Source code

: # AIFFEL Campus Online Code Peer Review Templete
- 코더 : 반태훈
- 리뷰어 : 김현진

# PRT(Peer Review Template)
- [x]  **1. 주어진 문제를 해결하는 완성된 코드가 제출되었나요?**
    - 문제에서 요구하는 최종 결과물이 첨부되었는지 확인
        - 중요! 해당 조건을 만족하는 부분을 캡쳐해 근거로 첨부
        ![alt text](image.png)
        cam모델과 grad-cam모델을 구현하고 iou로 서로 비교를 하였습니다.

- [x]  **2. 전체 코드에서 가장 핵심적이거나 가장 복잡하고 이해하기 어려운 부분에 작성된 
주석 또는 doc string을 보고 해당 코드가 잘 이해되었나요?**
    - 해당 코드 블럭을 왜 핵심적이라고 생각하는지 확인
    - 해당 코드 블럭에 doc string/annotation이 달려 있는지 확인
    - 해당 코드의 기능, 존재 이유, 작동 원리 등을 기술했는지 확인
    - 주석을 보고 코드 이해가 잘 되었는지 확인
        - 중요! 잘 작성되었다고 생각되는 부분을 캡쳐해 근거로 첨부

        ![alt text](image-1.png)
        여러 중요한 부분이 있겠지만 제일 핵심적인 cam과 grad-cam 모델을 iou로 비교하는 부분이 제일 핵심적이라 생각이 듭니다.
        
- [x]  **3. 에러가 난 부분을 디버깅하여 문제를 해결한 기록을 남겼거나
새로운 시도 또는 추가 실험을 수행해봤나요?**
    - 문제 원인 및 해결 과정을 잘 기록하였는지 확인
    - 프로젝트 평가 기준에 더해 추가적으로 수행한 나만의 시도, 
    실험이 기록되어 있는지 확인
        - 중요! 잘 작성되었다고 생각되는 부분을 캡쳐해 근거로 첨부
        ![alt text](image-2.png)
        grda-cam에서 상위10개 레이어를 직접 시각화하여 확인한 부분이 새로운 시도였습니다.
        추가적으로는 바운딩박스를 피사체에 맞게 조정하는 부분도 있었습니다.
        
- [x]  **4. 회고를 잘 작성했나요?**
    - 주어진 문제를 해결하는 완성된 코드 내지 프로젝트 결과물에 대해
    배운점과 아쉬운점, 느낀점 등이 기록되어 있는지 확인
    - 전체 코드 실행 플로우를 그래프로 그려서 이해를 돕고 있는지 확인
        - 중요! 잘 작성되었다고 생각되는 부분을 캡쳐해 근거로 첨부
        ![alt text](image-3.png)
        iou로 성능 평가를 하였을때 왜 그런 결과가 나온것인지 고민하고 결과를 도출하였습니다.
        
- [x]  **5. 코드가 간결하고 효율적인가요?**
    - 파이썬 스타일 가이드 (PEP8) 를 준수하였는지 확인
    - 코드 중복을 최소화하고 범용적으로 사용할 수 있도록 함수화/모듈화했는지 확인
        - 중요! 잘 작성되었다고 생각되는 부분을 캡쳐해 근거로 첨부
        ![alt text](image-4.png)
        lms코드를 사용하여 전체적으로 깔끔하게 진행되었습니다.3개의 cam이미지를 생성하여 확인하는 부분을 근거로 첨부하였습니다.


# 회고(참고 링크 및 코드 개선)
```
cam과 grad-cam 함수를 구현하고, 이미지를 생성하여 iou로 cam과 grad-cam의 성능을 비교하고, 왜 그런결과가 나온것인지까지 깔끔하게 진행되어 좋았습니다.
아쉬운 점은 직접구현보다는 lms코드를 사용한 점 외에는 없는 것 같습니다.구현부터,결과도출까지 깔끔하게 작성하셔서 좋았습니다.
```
...
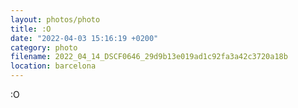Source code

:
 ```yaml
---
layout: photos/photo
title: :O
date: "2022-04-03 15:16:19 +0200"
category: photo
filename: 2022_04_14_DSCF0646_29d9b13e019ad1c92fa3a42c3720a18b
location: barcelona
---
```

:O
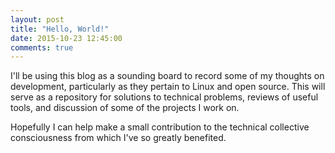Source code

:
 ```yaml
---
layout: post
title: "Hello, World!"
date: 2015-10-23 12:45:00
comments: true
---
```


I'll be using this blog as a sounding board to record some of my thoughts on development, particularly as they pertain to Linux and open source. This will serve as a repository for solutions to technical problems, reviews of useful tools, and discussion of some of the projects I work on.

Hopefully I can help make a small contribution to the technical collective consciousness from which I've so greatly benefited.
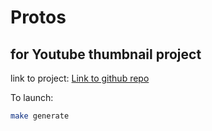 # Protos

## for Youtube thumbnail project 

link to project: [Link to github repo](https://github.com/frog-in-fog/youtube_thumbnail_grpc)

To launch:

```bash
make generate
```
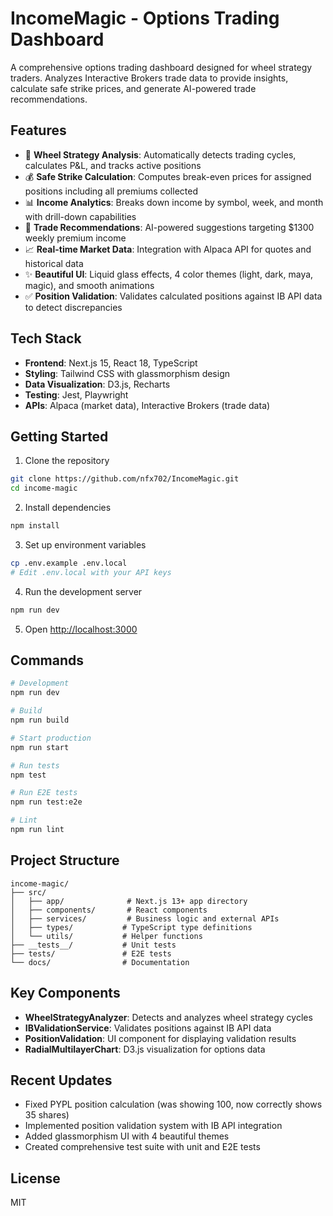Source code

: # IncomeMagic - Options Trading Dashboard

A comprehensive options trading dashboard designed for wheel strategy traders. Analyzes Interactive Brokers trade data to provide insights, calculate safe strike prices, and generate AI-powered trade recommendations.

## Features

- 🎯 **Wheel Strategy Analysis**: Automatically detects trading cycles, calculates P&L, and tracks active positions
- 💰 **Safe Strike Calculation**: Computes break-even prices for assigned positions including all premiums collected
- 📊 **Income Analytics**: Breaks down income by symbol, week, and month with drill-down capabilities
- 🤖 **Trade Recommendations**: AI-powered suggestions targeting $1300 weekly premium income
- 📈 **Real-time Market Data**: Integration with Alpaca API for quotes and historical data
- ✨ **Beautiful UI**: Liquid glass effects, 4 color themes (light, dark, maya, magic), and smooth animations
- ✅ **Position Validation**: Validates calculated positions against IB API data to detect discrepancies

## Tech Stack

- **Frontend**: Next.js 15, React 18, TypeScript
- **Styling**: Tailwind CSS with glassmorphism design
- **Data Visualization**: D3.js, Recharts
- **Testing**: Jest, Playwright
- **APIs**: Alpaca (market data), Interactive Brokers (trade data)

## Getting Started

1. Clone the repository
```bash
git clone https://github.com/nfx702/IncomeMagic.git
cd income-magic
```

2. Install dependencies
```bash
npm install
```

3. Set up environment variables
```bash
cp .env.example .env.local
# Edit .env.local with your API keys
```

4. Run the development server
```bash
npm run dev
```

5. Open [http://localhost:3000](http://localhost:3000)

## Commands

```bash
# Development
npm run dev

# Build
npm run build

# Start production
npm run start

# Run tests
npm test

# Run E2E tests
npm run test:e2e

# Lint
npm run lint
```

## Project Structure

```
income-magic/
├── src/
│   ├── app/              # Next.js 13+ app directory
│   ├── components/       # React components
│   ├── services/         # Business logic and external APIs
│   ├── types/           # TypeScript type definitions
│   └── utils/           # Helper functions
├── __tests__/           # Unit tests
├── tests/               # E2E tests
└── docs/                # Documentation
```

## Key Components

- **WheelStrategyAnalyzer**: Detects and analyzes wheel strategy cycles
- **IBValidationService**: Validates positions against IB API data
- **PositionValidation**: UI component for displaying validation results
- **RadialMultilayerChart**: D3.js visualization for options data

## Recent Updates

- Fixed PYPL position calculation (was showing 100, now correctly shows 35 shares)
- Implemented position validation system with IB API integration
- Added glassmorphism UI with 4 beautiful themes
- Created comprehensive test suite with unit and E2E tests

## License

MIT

▸ **YOUR ASSIGNMENT**
From the records above, report the number of lines that hold the string "glassmorphism" and add nothing.

▸ **THE COMPLETED TASK**
2